Reference librarian Ahmed Johnson helps Howard University student Carmen Crusoe research her family genealogy. Photo by Shawn Miller.

In the age of personal genetic testing and online genealogical research, Americans today are more interested than ever in discovering their own genesis, looking for a beginning that explains their now.

This awakening to family history is one the Library of Congress is well equipped to help, including for African-Americans seeking to better understand their roots.

For more than 200 years, the Library has amassed resources by and about African-Americans. In addition, the Library holds one of the foremost collections of U.S. and foreign genealogical and local historical publications in the world—more than 50,000 genealogies and 100,000 local histories. Many of those resources are available on the Library’s website. Others—including several free genealogical databases—can only be accessed on-site at the Library.

Genealogy is a journey, not a destination. A good place to begin that journey, of course, is interviewing older living relatives, then working backward through vital records, such as census records or birth, death and marriage certificates.

The Library is a starting point for names, dates, photographs and sometimes even addresses of ancestors—as students from Howard University learned this fall when they were invited to the Library for a discover-your-genealogy workshop.

Ahmed Johnson, who led the workshop, is a local history and genealogy reference librarian in the Library’s Main Reading Room and specializes in African-American history. He is the creator of “African-American Family Histories and Related Works in the Library of Congress,” a bibliography of printed and digital sources at the Library related to African-American genealogy.

Johnson, who began his own genealogy quest over 10 years ago, knows firsthand how challenging searching through black history can be. “It is more of a journey and not a quick trip,” Johnson said. “But when you find something and you get that ‘aha’ moment, it will be worth the frustrating weeks and seeming dead ends.”

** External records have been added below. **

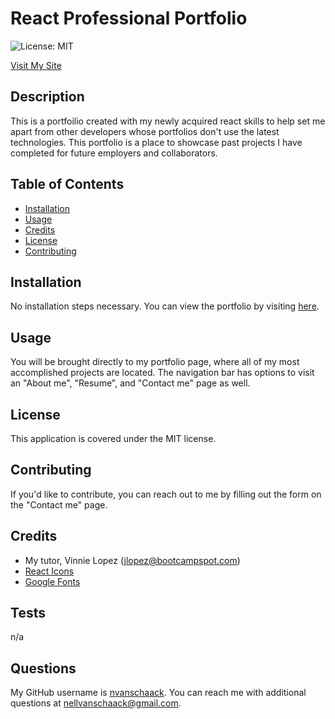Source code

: # React Professional Portfolio
  ![License: MIT](https://img.shields.io/badge/License-MIT-yellow.svg)
  
  [Visit My Site](https://nell-professional-portfolio.netlify.app/)

## Description
This is a portfoilio created with my newly acquired react skills to help set me apart from other developers whose portfolios don't use the latest technologies. This portfolio is a place to showcase past projects I have completed for future employers and collaborators.

## Table of Contents 
- [Installation](#installation)
- [Usage](#usage)
- [Credits](#credits)
- [License](#license)
- [Contributing](#contributing)

## Installation
No installation steps necessary. You can view the portfolio by visiting [here](https://symphonious-pavlova-a0bcbe.netlify.app/).

## Usage
You will be brought directly to my portfolio page, where all of my most accomplished projects are located. The navigation bar has options to visit an "About me", "Resume", and "Contact me" page as well.

## License
  
  This application is covered under the MIT license.

## Contributing

If you'd like to contribute, you can reach out to me by filling out the form on the "Contact me" page.

## Credits

- My tutor, Vinnie Lopez (jlopez@bootcampspot.com)
- [React Icons](https://react-icons.github.io/react-icons/)
- [Google Fonts](https://fonts.google.com/selection/embed)

## Tests

n/a

## Questions

My GitHub username is [nvanschaack](https://github.com/nvanschaack).
You can reach me with additional questions at nellvanschaack@gmail.com.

As a case in point, the workshop took participants through the family history of Richard Slaughter, an African-American born into slavery on a plantation in Hampton, Virginia, in 1849. Slaughter’s autobiography was found in the slave narrative project, an initiative conducted by the Depression-era Federal Writers’ Project to gather firsthand accounts of the experiences of former slaves.

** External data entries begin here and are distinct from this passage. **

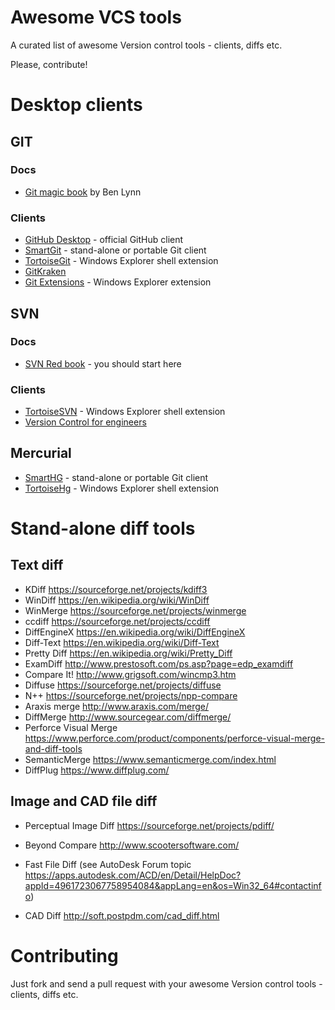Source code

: # Awesome VCS tools
A curated list of awesome Version control tools - clients, diffs etc.

Please, contribute!

# Desktop clients

## GIT

### Docs

* [Git magic book](http://www-cs-students.stanford.edu/~blynn/gitmagic/) by Ben Lynn

### Clients

* [GitHub Desktop](https://desktop.github.com/) - official GitHub client
* [SmartGit](http://www.syntevo.com/smartgit/) - stand-alone or portable Git client
* [TortoiseGit](https://tortoisegit.org/) - Windows Explorer shell extension
* [GitKraken](https://www.gitkraken.com)
* [Git Extensions](http://gitextensions.github.io/) - Windows Explorer extension

## SVN

### Docs

* [SVN Red book](http://svnbook.red-bean.com/) - you should start here

### Clients

* [TortoiseSVN](https://tortoisesvn.net/)  - Windows Explorer shell extension
* [Version Control for engineers](http://soft.postpdm.com/)

## Mercurial

* [SmartHG](http://www.syntevo.com/smartgit/) - stand-alone or portable Git client
* [TortoiseHg](http://tortoisehg.bitbucket.org/) - Windows Explorer shell extension

# Stand-alone diff tools

## Text diff

* KDiff https://sourceforge.net/projects/kdiff3
* WinDiff https://en.wikipedia.org/wiki/WinDiff
* WinMerge https://sourceforge.net/projects/winmerge
* ccdiff https://sourceforge.net/projects/ccdiff
* DiffEngineX https://en.wikipedia.org/wiki/DiffEngineX
* Diff-Text https://en.wikipedia.org/wiki/Diff-Text
* Pretty Diff https://en.wikipedia.org/wiki/Pretty_Diff
* ExamDiff http://www.prestosoft.com/ps.asp?page=edp_examdiff
* Compare It! http://www.grigsoft.com/wincmp3.htm
* Diffuse https://sourceforge.net/projects/diffuse
* N++ https://sourceforge.net/projects/npp-compare
* Araxis merge http://www.araxis.com/merge/
* DiffMerge http://www.sourcegear.com/diffmerge/    
* Perforce Visual Merge https://www.perforce.com/product/components/perforce-visual-merge-and-diff-tools
* SemanticMerge https://www.semanticmerge.com/index.html
* DiffPlug https://www.diffplug.com/

## Image and CAD file diff

* Perceptual Image Diff https://sourceforge.net/projects/pdiff/
* Beyond Compare http://www.scootersoftware.com/

* Fast File Diff (see AutoDesk Forum topic https://apps.autodesk.com/ACD/en/Detail/HelpDoc?appId=4961723067758954084&appLang=en&os=Win32_64#contactinfo)
* CAD Diff http://soft.postpdm.com/cad_diff.html

# Contributing

Just fork and send a pull request with your awesome Version control tools - clients, diffs etc.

Using plantation names, dates and locations, Johnson found images and layouts of the plantation on which Slaughter served in the Historic American Buildings Survey. The Prints and Photographs Division catalog held images of areas where Slaughter worked. Manuscript Division microfilm of the “Records of Ante-Bellum Southern Plantations” revealed the plantation owner’s will in which Slaughter was bequeathed to relatives.

Those discoveries started with a name, then a date. Now, one branch of the Slaughter family tree is blossoming with leaves.

Among the students in attendance was 19-year-old Carmen Crusoe, a sophomore Africana studies and political science double major at Howard University. Crusoe’s father is Liberian, born and raised in Monrovia. Her mother is an African-American from Cleveland, where her maternal grandparents moved from Alabama and South Carolina during the Great Migration.

Crusoe is a direct descendant of Joseph Jenkins Roberts, the first president of Liberia. Her genealogy journey may begin at the Library but, as she learned at the workshop, will branch into other avenues, such as record-keeping sources for Liberia.

“In my personal genealogy journey, I hope to find out more about the history of my Liberian people and the rich lineage from which I descend,” Crusoe said. “I hope to reconnect with my Southern roots. I do not know who or what awaits me, but here I come.”

The Library provides resources within its general collection but also via access to genealogy databases available to patrons at no cost. There, Crusoe was able to find her parents’ marriage license and the housing information for relatives she has never met. In-person orientations are held each week in the Main Reading Room, and online orientation videos are available specifically for African-American genealogy research.

Those services and resources help users, like Crusoe, get on the path to personal connections from the past.

“It is very tedious work, but oh so vital. I had no idea this was free at the Library of Congress, and I feel more people should know,” Crusoe said. “I am so grateful to have had this experience at the Library of Congress, and I’m so excited for the rest of my genealogy journey.”